Task requirements =
Look through the records below for the line with "### HTTP request headers" and the line with "[[Back to top]](#)", then return those lines and all lines between, exactly.

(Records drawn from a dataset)
================
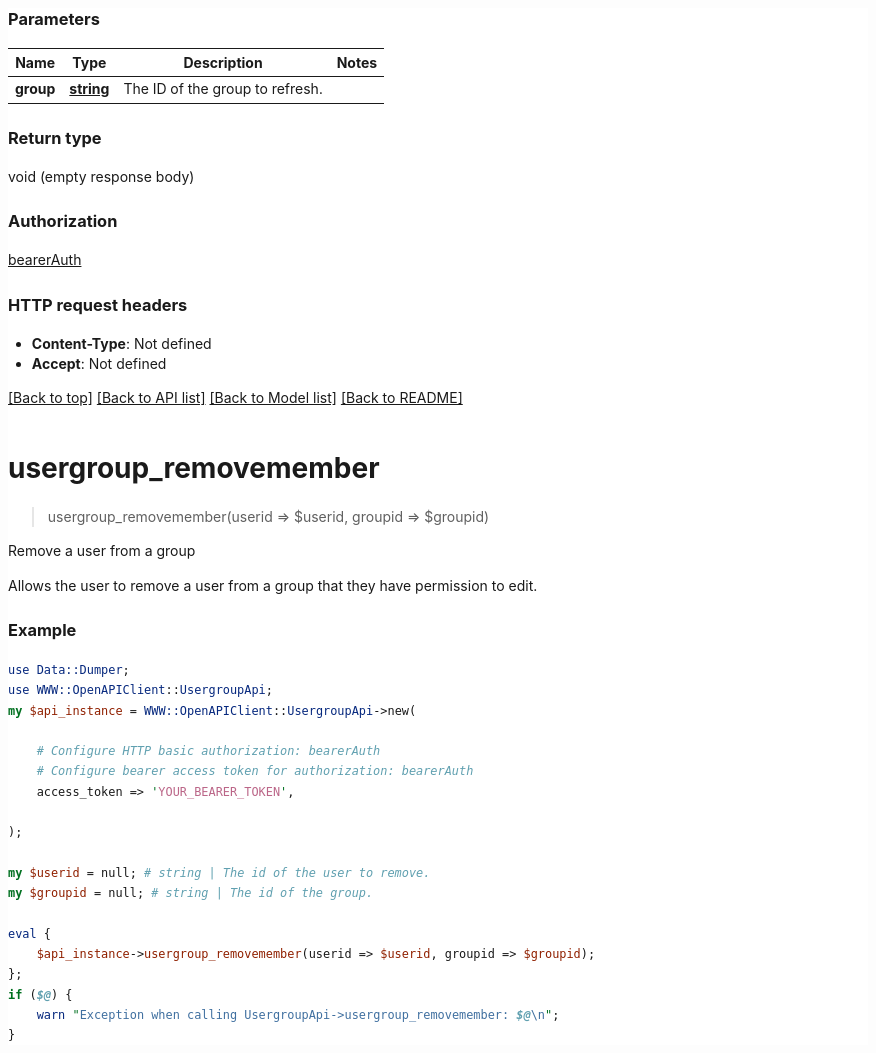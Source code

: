 ### Parameters

Name | Type | Description  | Notes
------------- | ------------- | ------------- | -------------
 **group** | [**string**](.md)| The ID of the group to refresh. | 

### Return type

void (empty response body)

### Authorization

[bearerAuth](../README.md#bearerAuth)

### HTTP request headers

 - **Content-Type**: Not defined
 - **Accept**: Not defined

[[Back to top]](#) [[Back to API list]](../README.md#documentation-for-api-endpoints) [[Back to Model list]](../README.md#documentation-for-models) [[Back to README]](../README.md)

# **usergroup_removemember**
> usergroup_removemember(userid => $userid, groupid => $groupid)

Remove a user from a group

Allows the user to remove a user from a group that they have permission to edit.

### Example 
```perl
use Data::Dumper;
use WWW::OpenAPIClient::UsergroupApi;
my $api_instance = WWW::OpenAPIClient::UsergroupApi->new(

    # Configure HTTP basic authorization: bearerAuth
    # Configure bearer access token for authorization: bearerAuth
    access_token => 'YOUR_BEARER_TOKEN',
    
);

my $userid = null; # string | The id of the user to remove.
my $groupid = null; # string | The id of the group.

eval { 
    $api_instance->usergroup_removemember(userid => $userid, groupid => $groupid);
};
if ($@) {
    warn "Exception when calling UsergroupApi->usergroup_removemember: $@\n";
}
```
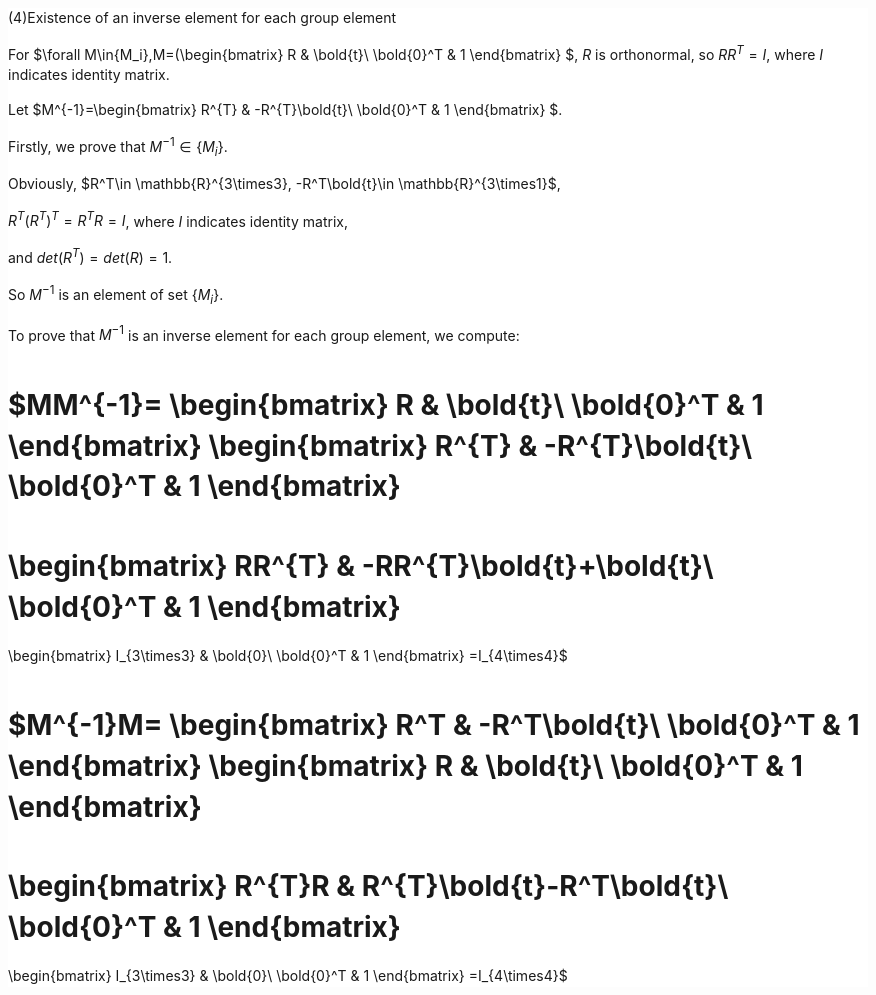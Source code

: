 

(4)Existence of an inverse element for each group element

For $\forall M\in\{M_i\},M=(\begin{bmatrix}
R & \bold{t}\\
\bold{0}^T & 1
\end{bmatrix} $, $R$ is orthonormal, so $RR^{T}=I$, where $I$ indicates identity matrix.

Let $M^{-1}=\begin{bmatrix}
R^{T} & -R^{T}\bold{t}\\
\bold{0}^T & 1
\end{bmatrix} $.

Firstly, we prove that $M^{-1}\in \{M_i\}$.

Obviously, $R^T\in \mathbb{R}^{3\times3}, -R^T\bold{t}\in \mathbb{R}^{3\times1}$,

$R^{T}(R^{T})^{T}=R^{T}R=I$, where $I$ indicates identity matrix, 

and $det(R^{T})=det(R)=1$.

So $M^{-1}$ is an element of set $\{M_i\}$.

To prove that $M^{-1}$ is an inverse element for each group element, we compute:

$MM^{-1}=
\begin{bmatrix}
R & \bold{t}\\
\bold{0}^T & 1
\end{bmatrix}
\begin{bmatrix}
R^{T} & -R^{T}\bold{t}\\
\bold{0}^T & 1
\end{bmatrix}
=
\begin{bmatrix}
RR^{T} & -RR^{T}\bold{t}+\bold{t}\\
\bold{0}^T & 1
\end{bmatrix}
=
\begin{bmatrix}
I_{3\times3} & \bold{0}\\
\bold{0}^T & 1
\end{bmatrix}
=I_{4\times4}$

$M^{-1}M=
\begin{bmatrix}
R^T & -R^T\bold{t}\\
\bold{0}^T & 1
\end{bmatrix}
\begin{bmatrix}
R & \bold{t}\\
\bold{0}^T & 1
\end{bmatrix}
=
\begin{bmatrix}
R^{T}R & R^{T}\bold{t}-R^T\bold{t}\\
\bold{0}^T & 1
\end{bmatrix}
=
\begin{bmatrix}
I_{3\times3} & \bold{0}\\
\bold{0}^T & 1
\end{bmatrix}
=I_{4\times4}$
================
Solved problem =
### HTTP request headers

 - **Content-Type**: Not defined
 - **Accept**: Not defined

[[Back to top]](#) [[Back to API list]](../README.md#documentation-for-api-endpoints) [[Back to Model list]](../README.md#documentation-for-models) [[Back to README]](../README.md)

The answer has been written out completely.